When you reproduce the listing, keep every word as it is and drop the pictures.

= = = =

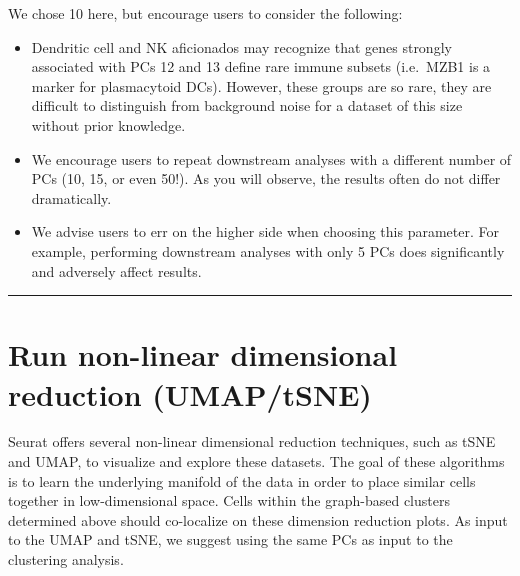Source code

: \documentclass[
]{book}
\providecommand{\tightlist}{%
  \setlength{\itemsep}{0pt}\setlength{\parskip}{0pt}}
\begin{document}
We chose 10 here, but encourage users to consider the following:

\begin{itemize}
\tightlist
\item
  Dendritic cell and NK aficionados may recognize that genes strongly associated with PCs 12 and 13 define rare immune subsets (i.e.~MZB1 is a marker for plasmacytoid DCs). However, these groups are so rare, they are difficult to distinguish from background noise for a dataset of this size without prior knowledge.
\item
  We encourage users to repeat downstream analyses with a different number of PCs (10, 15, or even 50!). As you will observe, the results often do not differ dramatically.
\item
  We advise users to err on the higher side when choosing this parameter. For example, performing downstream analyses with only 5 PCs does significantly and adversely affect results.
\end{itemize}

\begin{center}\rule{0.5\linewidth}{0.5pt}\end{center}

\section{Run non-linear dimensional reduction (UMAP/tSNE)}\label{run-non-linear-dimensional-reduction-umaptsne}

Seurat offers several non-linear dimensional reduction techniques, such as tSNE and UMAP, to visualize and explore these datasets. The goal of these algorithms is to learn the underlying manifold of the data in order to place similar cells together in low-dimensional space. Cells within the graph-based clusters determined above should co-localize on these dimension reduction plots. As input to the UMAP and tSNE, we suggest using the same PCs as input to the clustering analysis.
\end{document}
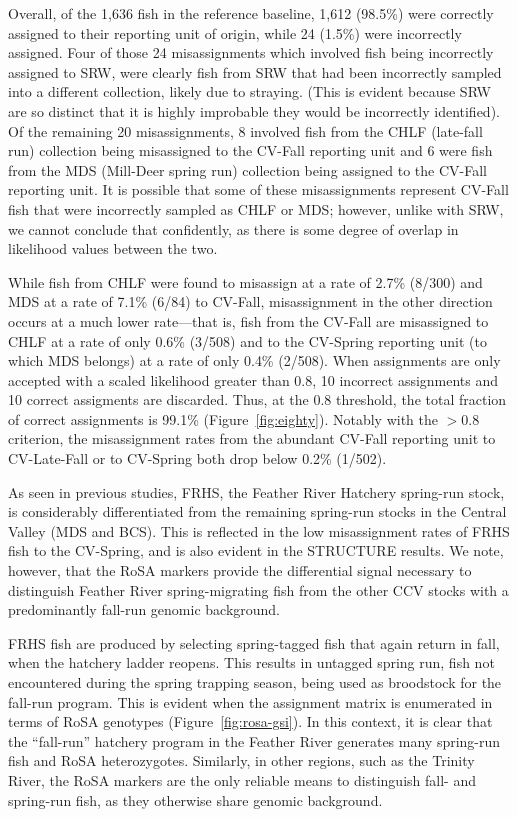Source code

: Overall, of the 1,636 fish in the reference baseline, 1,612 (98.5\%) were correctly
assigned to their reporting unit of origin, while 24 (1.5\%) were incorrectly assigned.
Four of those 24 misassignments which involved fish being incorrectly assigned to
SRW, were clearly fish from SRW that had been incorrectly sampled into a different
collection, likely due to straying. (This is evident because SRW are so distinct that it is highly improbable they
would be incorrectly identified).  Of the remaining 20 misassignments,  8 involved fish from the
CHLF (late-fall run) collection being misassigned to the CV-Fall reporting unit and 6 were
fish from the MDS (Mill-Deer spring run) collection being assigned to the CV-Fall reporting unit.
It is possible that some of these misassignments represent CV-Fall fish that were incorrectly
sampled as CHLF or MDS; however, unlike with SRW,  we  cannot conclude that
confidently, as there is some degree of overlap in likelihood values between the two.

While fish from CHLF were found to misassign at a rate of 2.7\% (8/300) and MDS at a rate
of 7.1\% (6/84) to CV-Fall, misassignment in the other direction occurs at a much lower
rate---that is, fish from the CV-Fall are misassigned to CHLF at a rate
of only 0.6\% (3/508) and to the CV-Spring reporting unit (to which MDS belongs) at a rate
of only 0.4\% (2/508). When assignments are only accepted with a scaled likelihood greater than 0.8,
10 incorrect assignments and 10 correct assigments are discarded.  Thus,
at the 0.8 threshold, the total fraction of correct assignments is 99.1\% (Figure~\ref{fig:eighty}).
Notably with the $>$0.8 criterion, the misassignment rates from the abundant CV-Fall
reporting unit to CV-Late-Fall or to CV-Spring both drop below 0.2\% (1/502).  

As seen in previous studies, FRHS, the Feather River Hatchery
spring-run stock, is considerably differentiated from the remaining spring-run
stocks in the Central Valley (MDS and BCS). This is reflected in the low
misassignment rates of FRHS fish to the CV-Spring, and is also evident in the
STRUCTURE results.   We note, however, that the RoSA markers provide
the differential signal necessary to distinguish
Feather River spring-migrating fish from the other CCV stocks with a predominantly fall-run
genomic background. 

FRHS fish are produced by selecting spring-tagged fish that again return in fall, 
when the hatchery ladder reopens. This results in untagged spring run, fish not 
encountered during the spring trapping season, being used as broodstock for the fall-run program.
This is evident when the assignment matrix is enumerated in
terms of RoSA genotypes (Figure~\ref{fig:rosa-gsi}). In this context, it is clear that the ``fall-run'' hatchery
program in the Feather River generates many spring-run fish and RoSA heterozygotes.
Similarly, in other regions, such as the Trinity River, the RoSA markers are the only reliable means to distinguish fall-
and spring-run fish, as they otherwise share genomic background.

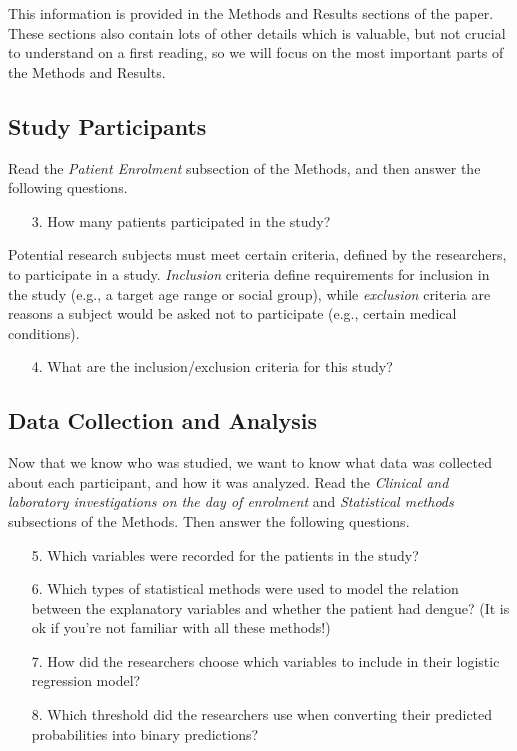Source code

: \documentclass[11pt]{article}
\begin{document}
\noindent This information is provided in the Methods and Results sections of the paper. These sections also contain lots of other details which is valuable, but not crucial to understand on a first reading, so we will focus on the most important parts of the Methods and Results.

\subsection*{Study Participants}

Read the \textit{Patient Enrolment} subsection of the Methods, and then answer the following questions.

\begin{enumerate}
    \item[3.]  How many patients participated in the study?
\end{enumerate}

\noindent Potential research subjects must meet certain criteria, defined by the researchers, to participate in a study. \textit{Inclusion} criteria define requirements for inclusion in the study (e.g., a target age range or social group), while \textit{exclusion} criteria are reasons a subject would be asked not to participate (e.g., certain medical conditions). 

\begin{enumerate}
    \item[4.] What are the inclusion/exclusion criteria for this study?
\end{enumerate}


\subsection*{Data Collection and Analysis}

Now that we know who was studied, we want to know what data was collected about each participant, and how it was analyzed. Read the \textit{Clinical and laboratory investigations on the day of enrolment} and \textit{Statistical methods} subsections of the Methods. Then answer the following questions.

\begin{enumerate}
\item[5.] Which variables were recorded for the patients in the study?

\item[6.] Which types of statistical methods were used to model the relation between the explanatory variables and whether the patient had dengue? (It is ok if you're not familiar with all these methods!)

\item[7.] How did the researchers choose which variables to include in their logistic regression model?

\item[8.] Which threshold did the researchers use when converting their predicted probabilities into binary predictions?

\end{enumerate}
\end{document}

= = = =

OUTPUT
Source code

: \documentclass[
]{book}
\providecommand{\tightlist}{%
  \setlength{\itemsep}{0pt}\setlength{\parskip}{0pt}}
\begin{document}
We chose 10 here, but encourage users to consider the following:

\begin{itemize}
\tightlist
\item
  Dendritic cell and NK aficionados may recognize that genes strongly associated with PCs 12 and 13 define rare immune subsets (i.e.~MZB1 is a marker for plasmacytoid DCs). However, these groups are so rare, they are difficult to distinguish from background noise for a dataset of this size without prior knowledge.
\item
  We encourage users to repeat downstream analyses with a different number of PCs (10, 15, or even 50!). As you will observe, the results often do not differ dramatically.
\item
  We advise users to err on the higher side when choosing this parameter. For example, performing downstream analyses with only 5 PCs does significantly and adversely affect results.
\end{itemize}

\begin{center}\rule{0.5\linewidth}{0.5pt}\end{center}

\section{Run non-linear dimensional reduction (UMAP/tSNE)}\label{run-non-linear-dimensional-reduction-umaptsne}

Seurat offers several non-linear dimensional reduction techniques, such as tSNE and UMAP, to visualize and explore these datasets. The goal of these algorithms is to learn the underlying manifold of the data in order to place similar cells together in low-dimensional space. Cells within the graph-based clusters determined above should co-localize on these dimension reduction plots. As input to the UMAP and tSNE, we suggest using the same PCs as input to the clustering analysis.
\end{document}
Source code

: Overall, of the 1,636 fish in the reference baseline, 1,612 (98.5\%) were correctly
assigned to their reporting unit of origin, while 24 (1.5\%) were incorrectly assigned.
Four of those 24 misassignments which involved fish being incorrectly assigned to
SRW, were clearly fish from SRW that had been incorrectly sampled into a different
collection, likely due to straying. (This is evident because SRW are so distinct that it is highly improbable they
would be incorrectly identified).  Of the remaining 20 misassignments,  8 involved fish from the
CHLF (late-fall run) collection being misassigned to the CV-Fall reporting unit and 6 were
fish from the MDS (Mill-Deer spring run) collection being assigned to the CV-Fall reporting unit.
It is possible that some of these misassignments represent CV-Fall fish that were incorrectly
sampled as CHLF or MDS; however, unlike with SRW,  we  cannot conclude that
confidently, as there is some degree of overlap in likelihood values between the two.

While fish from CHLF were found to misassign at a rate of 2.7\% (8/300) and MDS at a rate
of 7.1\% (6/84) to CV-Fall, misassignment in the other direction occurs at a much lower
rate---that is, fish from the CV-Fall are misassigned to CHLF at a rate
of only 0.6\% (3/508) and to the CV-Spring reporting unit (to which MDS belongs) at a rate
of only 0.4\% (2/508). When assignments are only accepted with a scaled likelihood greater than 0.8,
10 incorrect assignments and 10 correct assigments are discarded.  Thus,
at the 0.8 threshold, the total fraction of correct assignments is 99.1\% (Figure~\ref{fig:eighty}).
Notably with the $>$0.8 criterion, the misassignment rates from the abundant CV-Fall
reporting unit to CV-Late-Fall or to CV-Spring both drop below 0.2\% (1/502).  

As seen in previous studies, FRHS, the Feather River Hatchery
spring-run stock, is considerably differentiated from the remaining spring-run
stocks in the Central Valley (MDS and BCS). This is reflected in the low
misassignment rates of FRHS fish to the CV-Spring, and is also evident in the
STRUCTURE results.   We note, however, that the RoSA markers provide
the differential signal necessary to distinguish
Feather River spring-migrating fish from the other CCV stocks with a predominantly fall-run
genomic background. 

FRHS fish are produced by selecting spring-tagged fish that again return in fall, 
when the hatchery ladder reopens. This results in untagged spring run, fish not 
encountered during the spring trapping season, being used as broodstock for the fall-run program.
This is evident when the assignment matrix is enumerated in
terms of RoSA genotypes (Figure~\ref{fig:rosa-gsi}). In this context, it is clear that the ``fall-run'' hatchery
program in the Feather River generates many spring-run fish and RoSA heterozygotes.
Similarly, in other regions, such as the Trinity River, the RoSA markers are the only reliable means to distinguish fall-
and spring-run fish, as they otherwise share genomic background.

Source code

: \documentclass[11pt]{article}
\begin{document}
\noindent This information is provided in the Methods and Results sections of the paper. These sections also contain lots of other details which is valuable, but not crucial to understand on a first reading, so we will focus on the most important parts of the Methods and Results.

\subsection*{Study Participants}

Read the \textit{Patient Enrolment} subsection of the Methods, and then answer the following questions.

\begin{enumerate}
    \item[3.]  How many patients participated in the study?
\end{enumerate}

\noindent Potential research subjects must meet certain criteria, defined by the researchers, to participate in a study. \textit{Inclusion} criteria define requirements for inclusion in the study (e.g., a target age range or social group), while \textit{exclusion} criteria are reasons a subject would be asked not to participate (e.g., certain medical conditions). 

\begin{enumerate}
    \item[4.] What are the inclusion/exclusion criteria for this study?
\end{enumerate}


\subsection*{Data Collection and Analysis}

Now that we know who was studied, we want to know what data was collected about each participant, and how it was analyzed. Read the \textit{Clinical and laboratory investigations on the day of enrolment} and \textit{Statistical methods} subsections of the Methods. Then answer the following questions.

\begin{enumerate}
\item[5.] Which variables were recorded for the patients in the study?

\item[6.] Which types of statistical methods were used to model the relation between the explanatory variables and whether the patient had dengue? (It is ok if you're not familiar with all these methods!)

\item[7.] How did the researchers choose which variables to include in their logistic regression model?

\item[8.] Which threshold did the researchers use when converting their predicted probabilities into binary predictions?

\end{enumerate}
\end{document}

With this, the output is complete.